An earlier post took a ResNet-18 training run that spent almost half its GPU time waiting for the CPU to decode the next batch of images, and TraceML named it in one line: INPUT-BOUND, add workers. Three DataLoader arguments fixed it.

A fair question, from a torch.profiler expert's perspective: those tools find a data-loading stall too, so what does each one cost, and what do you actually do to turn its output into the same answer? This post runs all three and measures it.

One input-bound run fed to three tools. TraceML returns a live one-line INPUT-BOUND verdict for 0.7 MB. torch.profiler returns a 70.7 MB trace of raw kernels you read yourself. cProfile returns a CPU function table that names the JPEG decode but cannot see the idle GPU.
One run, three tools, three very different outputs. The rest of this post is why.

The setup

The same input-bound workload as the earlier post, one T4, and the same training core under every tool, so the compute is identical and only the instrumentation changes.

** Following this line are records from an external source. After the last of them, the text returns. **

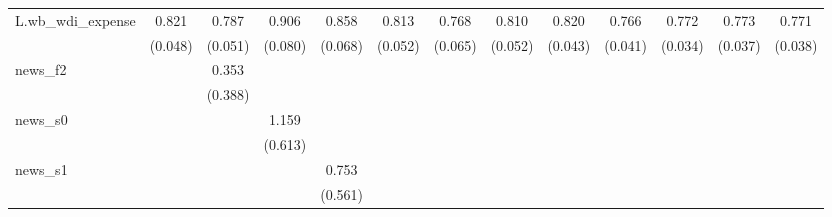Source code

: {\begin{tabular}{l*{12}{c}}
\addlinespace
L.wb\_wdi\_expense&       0.821\sym{***}&       0.787\sym{***}&       0.906\sym{***}&       0.858\sym{***}&       0.813\sym{***}&       0.768\sym{***}&       0.810\sym{***}&       0.820\sym{***}&       0.766\sym{***}&       0.772\sym{***}&       0.773\sym{***}&       0.771\sym{***}\\
            &     (0.048)         &     (0.051)         &     (0.080)         &     (0.068)         &     (0.052)         &     (0.065)         &     (0.052)         &     (0.043)         &     (0.041)         &     (0.034)         &     (0.037)         &     (0.038)         \\
\addlinespace
news\_f2     &                     &       0.353         &                     &                     &                     &                     &                     &                     &                     &                     &                     &                     \\
            &                     &     (0.388)         &                     &                     &                     &                     &                     &                     &                     &                     &                     &                     \\
\addlinespace
news\_s0     &                     &                     &       1.159\sym{*}  &                     &                     &                     &                     &                     &                     &                     &                     &                     \\
            &                     &                     &     (0.613)         &                     &                     &                     &                     &                     &                     &                     &                     &                     \\
\addlinespace
news\_s1     &                     &                     &                     &       0.753         &                     &                     &                     &                     &                     &                     &                     &                     \\
            &                     &                     &                     &     (0.561)         &                     &                     &                     &                     &                     &                     &                     &                     \\

\end{tabular}}
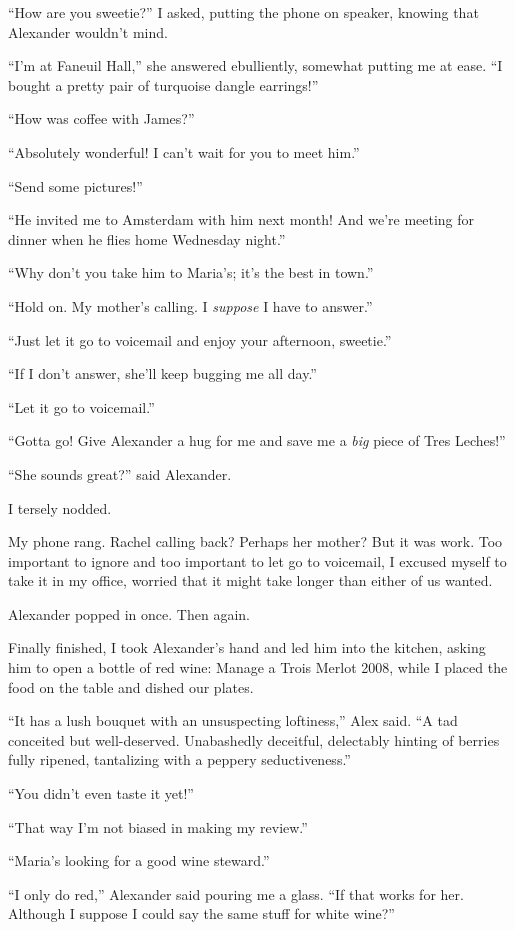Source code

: ``How are you sweetie?'' I asked, putting the phone on speaker, knowing
that Alexander wouldn't mind.

``I'm at Faneuil Hall,'' she answered ebulliently, somewhat putting me
at ease. ``I bought a pretty pair of turquoise dangle earrings!''

``How was coffee with James?''

``Absolutely wonderful! I can't wait for you to meet him.''

``Send some pictures!''

``He invited me to Amsterdam with him next month! And we're meeting for
dinner when he flies home Wednesday night.''

``Why don't you take him to Maria's; it's the best in town.''

``Hold on. My mother's calling. I \emph{suppose} I have to answer.''

``Just let it go to voicemail and enjoy your afternoon, sweetie.''

``If I don't answer, she'll keep bugging me all day.''

``Let it go to voicemail.''

``Gotta go! Give Alexander a hug for me and save me a \emph{big} piece
of Tres Leches!''

``She sounds great?'' said Alexander.

I tersely nodded.

My phone rang. Rachel calling back? Perhaps her mother? But it was work.
Too important to ignore and too important to let go to voicemail, I
excused myself to take it in my office, worried that it might take
longer than either of us wanted.

Alexander popped in once. Then again.

Finally finished, I took Alexander's hand and led him into the kitchen,
asking him to open a bottle of red wine: Manage a Trois Merlot 2008,
while I placed the food on the table and dished our plates.

``It has a lush bouquet with an unsuspecting loftiness,'' Alex said. ``A
tad conceited but well-deserved. Unabashedly deceitful, delectably
hinting of berries fully ripened, tantalizing with a peppery
seductiveness.''

``You didn't even taste it yet!''

``That way I'm not biased in making my review.''

``Maria's looking for a good wine steward.''

``I only do red,'' Alexander said pouring me a glass. ``If that works
for her. Although I suppose I could say the same stuff for white wine?''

ModelResNet-18, trained from scratch
Datafull-resolution Imagenette, batch size 64
The bottlenecksingle-worker loader (num_workers=0), AMP off
Steps300 for the bare, TraceML, and cProfile runs
Hardwareone NVIDIA T4 (AWS g4dn.xlarge, four vCPUs)
SoftwarePyTorch 2.11, CUDA 13, TraceML 0.3.4

Five configurations run on it: the bare run (the wall-clock reference), TraceML, torch.profiler, cProfile, and torch.profiler and cProfile together, the pairing many engineers reach for. GPU utilization is sampled independently with nvidia-smi throughout, so no tool grades its own homework; it held around 53%, the starvation the earlier post fixed.

What each one costs

The bare run took 88.6 seconds; everything else is measured against it. One note on the Steps column: torch.profiler is built to profile a short window, so it runs 25 steps (15 profiled) rather than the full 300, and its cost is read per step.

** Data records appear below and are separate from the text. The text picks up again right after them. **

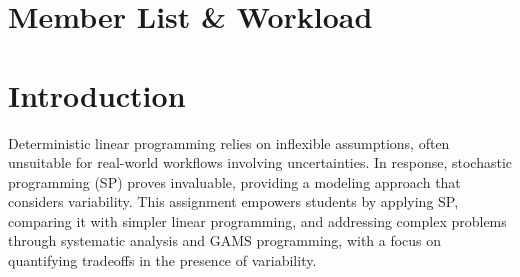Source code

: \documentclass[a4paper]{article}
\begin{document}
	
	\newpage
	\section*{Member List \& Workload}
	\begin{table}[h!]
		\centering
		\label{table:1.5}
	\end{table}
	
	
	\newpage
	\tableofcontents
	\newpage
	
	\section{Introduction}\label{chuan_bi}
	
	\hspace{1.3em} Deterministic linear programming relies on inflexible assumptions, often unsuitable for real-world workflows involving uncertainties. In response, stochastic programming (SP) proves invaluable, providing a modeling approach that considers variability. This assignment empowers students by applying SP, comparing it with simpler linear programming, and addressing complex problems through systematic analysis and GAMS programming, with a focus on quantifying tradeoffs in the presence of variability.\\
	
\end{document}
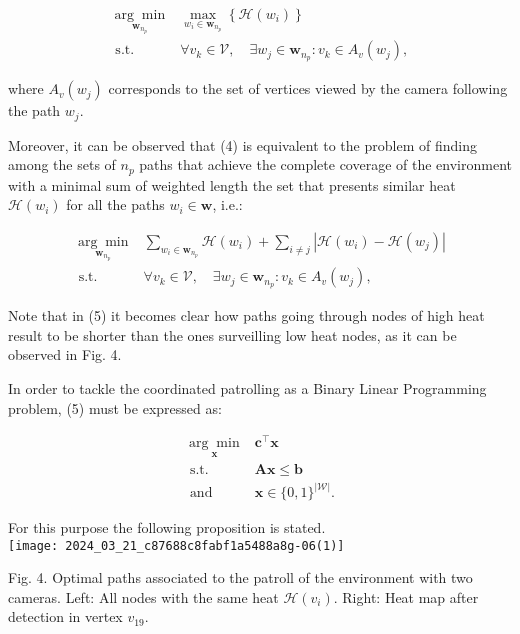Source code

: \documentclass[conference]{IEEEtran}
\begin{document}
\begin{align*}
\underset{\mathbf{w}_{n_{p}}}{\arg \min } & \max _{w_{i} \in \mathbf{w}_{n_{p}}}\left\{\mathcal{H}\left(w_{i}\right)\right\}  \tag{4}\\
\text { s.t. } & \forall v_{k} \in \mathcal{V}, \quad \exists w_{j} \in \mathbf{w}_{n_{p}}: v_{k} \in A_{v}\left(w_{j}\right),
\end{align*}


where $A_{v}\left(w_{j}\right)$ corresponds to the set of vertices viewed by the camera following the path $w_{j}$.

Moreover, it can be observed that (4) is equivalent to the problem of finding among the sets of $n_{p}$ paths that achieve the complete coverage of the environment with a minimal sum of weighted length the set that presents similar heat $\mathcal{H}\left(w_{i}\right)$ for all the paths $w_{i} \in \mathbf{w}$, i.e.:


\begin{align*}
\underset{\mathbf{w}_{n_{p}}}{\arg \min } & \sum_{w_{i} \in \mathbf{w}_{n_{p}}} \mathcal{H}\left(w_{i}\right)+\sum_{i \neq j}\left|\mathcal{H}\left(w_{i}\right)-\mathcal{H}\left(w_{j}\right)\right|  \tag{5}\\
\text { s.t. } & \forall v_{k} \in \mathcal{V}, \quad \exists w_{j} \in \mathbf{w}_{n_{p}}: v_{k} \in A_{v}\left(w_{j}\right),
\end{align*}


Note that in (5) it becomes clear how paths going through nodes of high heat result to be shorter than the ones surveilling low heat nodes, as it can be observed in Fig. 4.

In order to tackle the coordinated patrolling as a Binary Linear Programming problem, (5) must be expressed as:


\begin{align*}
\underset{\mathbf{x}}{\arg \min } & \mathbf{c}^{\top} \mathbf{x} \\
\text { s.t. } & \mathbf{A x} \leq \mathbf{b}  \tag{6}\\
\text { and } & \mathbf{x} \in\{0,1\}^{|\mathcal{W}|} .
\end{align*}


For this purpose the following proposition is stated.\\
\texttt{[image: 2024\_03\_21\_c87688c8fabf1a5488a8g-06(1)]}

Fig. 4. Optimal paths associated to the patroll of the environment with two cameras. Left: All nodes with the same heat $\mathcal{H}\left(v_{i}\right)$. Right: Heat map after detection in vertex $v_{19}$.
\end{document}
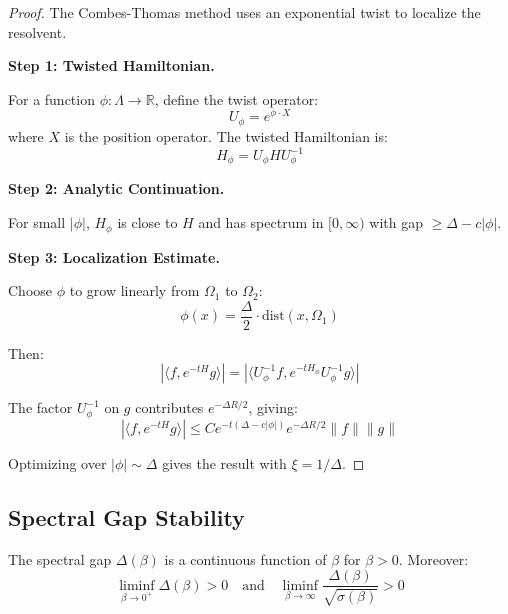 \begin{proof}
The Combes-Thomas method uses an exponential twist to localize the resolvent.

\textbf{Step 1: Twisted Hamiltonian.}

For a function $\phi : \Lambda \to \mathbb{R}$, define the twist operator:
\[
U_\phi = e^{\phi \cdot X}
\]
where $X$ is the position operator. The twisted Hamiltonian is:
\[
H_\phi = U_\phi H U_\phi^{-1}
\]

\textbf{Step 2: Analytic Continuation.}

For small $|\phi|$, $H_\phi$ is close to $H$ and has spectrum in 
$[0, \infty)$ with gap $\geq \Delta - c|\phi|$.

\textbf{Step 3: Localization Estimate.}

Choose $\phi$ to grow linearly from $\Omega_1$ to $\Omega_2$:
\[
\phi(x) = \frac{\Delta}{2} \cdot \text{dist}(x, \Omega_1)
\]

Then:
\[
|\langle f, e^{-tH} g \rangle| = |\langle U_\phi^{-1} f, e^{-tH_\phi} U_\phi^{-1} g \rangle|
\]

The factor $U_\phi^{-1}$ on $g$ contributes $e^{-\Delta R/2}$, giving:
\[
|\langle f, e^{-tH} g \rangle| \leq C e^{-t(\Delta - c|\phi|)} e^{-\Delta R/2} \|f\| \|g\|
\]

Optimizing over $|\phi| \sim \Delta$ gives the result with $\xi = 1/\Delta$.
\end{proof}

\subsection{Spectral Gap Stability}

\begin{theorem}
\label{thm:gap-stability}
The spectral gap $\Delta(\beta)$ is a continuous function of $\beta$ for $\beta > 0$.
Moreover:
\[
\liminf_{\beta \to 0^+} \Delta(\beta) > 0 \quad \text{and} \quad 
\liminf_{\beta \to \infty} \frac{\Delta(\beta)}{\sqrt{\sigma(\beta)}} > 0
\]
\end{theorem}

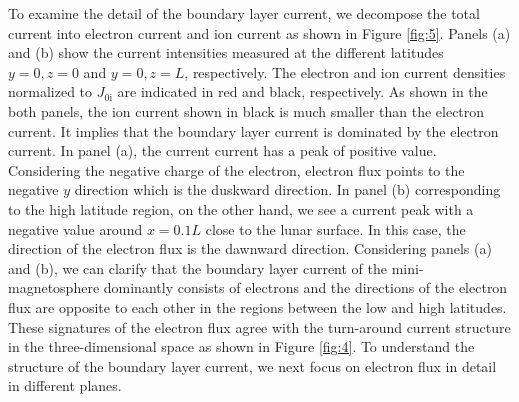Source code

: \documentclass[draft,jgrga]{agutex2015}
\begin{document}
\begin{article}
To examine the detail of the boundary layer current, 
we decompose the total current into electron current 
and ion current as shown in Figure \ref{fig:5}. 
Panels (a) and (b) show the current intensities 
measured at the different latitudes $y=0, z=0$ and $y=0, z=L$, respectively.
The electron and ion current densities normalized to $J_\mathrm{0i}$ are 
indicated in red and black, respectively. 
As shown in the both panels, 
the ion current shown in black is much smaller than the electron current. 
It implies that the boundary layer current is dominated by the electron current. 
In panel (a), 
the current current has a peak of positive value. 
Considering the negative charge of the electron, 
electron flux points to the negative $y$ direction which is the duskward direction. 
In panel (b) corresponding to the high latitude region, on the other hand,  
we see a current peak with a negative value around $x=0.1L$ close to the lunar surface. 
In this case, the direction of the electron flux is the dawnward direction.  
Considering panels (a) and (b), we can clarify that the boundary layer current 
of the mini-magnetosphere dominantly consists of electrons and 
the directions of the electron flux are opposite to each other 
in the regions between the low and high latitudes. 
These signatures of the electron flux agree with the
turn-around current structure in the three-dimensional space 
as shown in Figure \ref{fig:4}.
To understand the structure of the boundary layer current, 
we next focus on electron flux in detail in different planes.



\end{article}
\end{document}
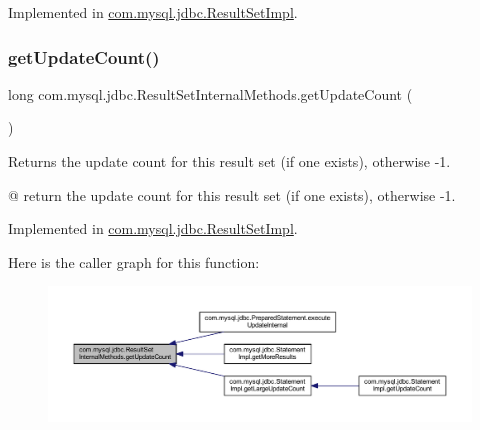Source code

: Implemented in \mbox{\hyperlink{classcom_1_1mysql_1_1jdbc_1_1_result_set_impl_ab197af35d136130f30ba471848e1737d}{com.\+mysql.\+jdbc.\+Result\+Set\+Impl}}.

\mbox{\label{interfacecom_1_1mysql_1_1jdbc_1_1_result_set_internal_methods_ae143240bc7e0d1553f6fec904bbf0170}} 
\subsubsection{\texorpdfstring{get\+Update\+Count()}{getUpdateCount()}}
{\footnotesize\ttfamily long com.\+mysql.\+jdbc.\+Result\+Set\+Internal\+Methods.\+get\+Update\+Count (\begin{DoxyParamCaption}{ }\end{DoxyParamCaption})}

Returns the update count for this result set (if one exists), otherwise -\/1.

@ return the update count for this result set (if one exists), otherwise -\/1. 

Implemented in \mbox{\hyperlink{classcom_1_1mysql_1_1jdbc_1_1_result_set_impl_a7684c3389d3860adfc608fdcb8a0d40d}{com.\+mysql.\+jdbc.\+Result\+Set\+Impl}}.

Here is the caller graph for this function\+:
\nopagebreak
\begin{figure}[H]
\begin{center}
\leavevmode
\includegraphics[width=350pt]{interfacecom_1_1mysql_1_1jdbc_1_1_result_set_internal_methods_ae143240bc7e0d1553f6fec904bbf0170_icgraph}
\end{center}
\end{figure}
\mbox{\label{interfacecom_1_1mysql_1_1jdbc_1_1_result_set_internal_methods_ae53e8a9c6f65d29a46883ba31b41ace2}}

Tool Steps Wall / collect Overhead vs bare Data written GPU util What you get
bare 300 88.6 s reference 0 53.5% nothing
TraceML 300 90.4 s +1.8 s (+2.0%) 0.7 MB 49.8% one-line INPUT-BOUND verdict
torch.profiler 25 (15 profiled) 24.3 s +37 ms / step (+12.5%) 70.7 MB 34.5% raw kernel table + trace
cProfile 300 94.5 s +5.9 s (+6.7%) 1.6 MB 52.1% CPU function table, GPU-blind
profiler + cProfile 25 31.3 s both 72.9 MB 34.1% both of the above

Four numbers stand out:

  • TraceML ran the whole job for an extra 1.8 seconds (+2.0%) and wrote 0.7 MB.
  • cProfile added 5.9 seconds (+6.7%) across the whole run and wrote 1.6 MB.
  • torch.profiler needed 24 seconds to capture a 15-step window and wrote a 70.7 MB trace, about 100 times TraceML's footprint.
Bar chart, log scale, of data written per tool: TraceML 0.7 MB, cProfile 1.6 MB, torch.profiler 70.7 MB.
Data written per tool. Log scale, because the profiler trace is two orders of magnitude larger.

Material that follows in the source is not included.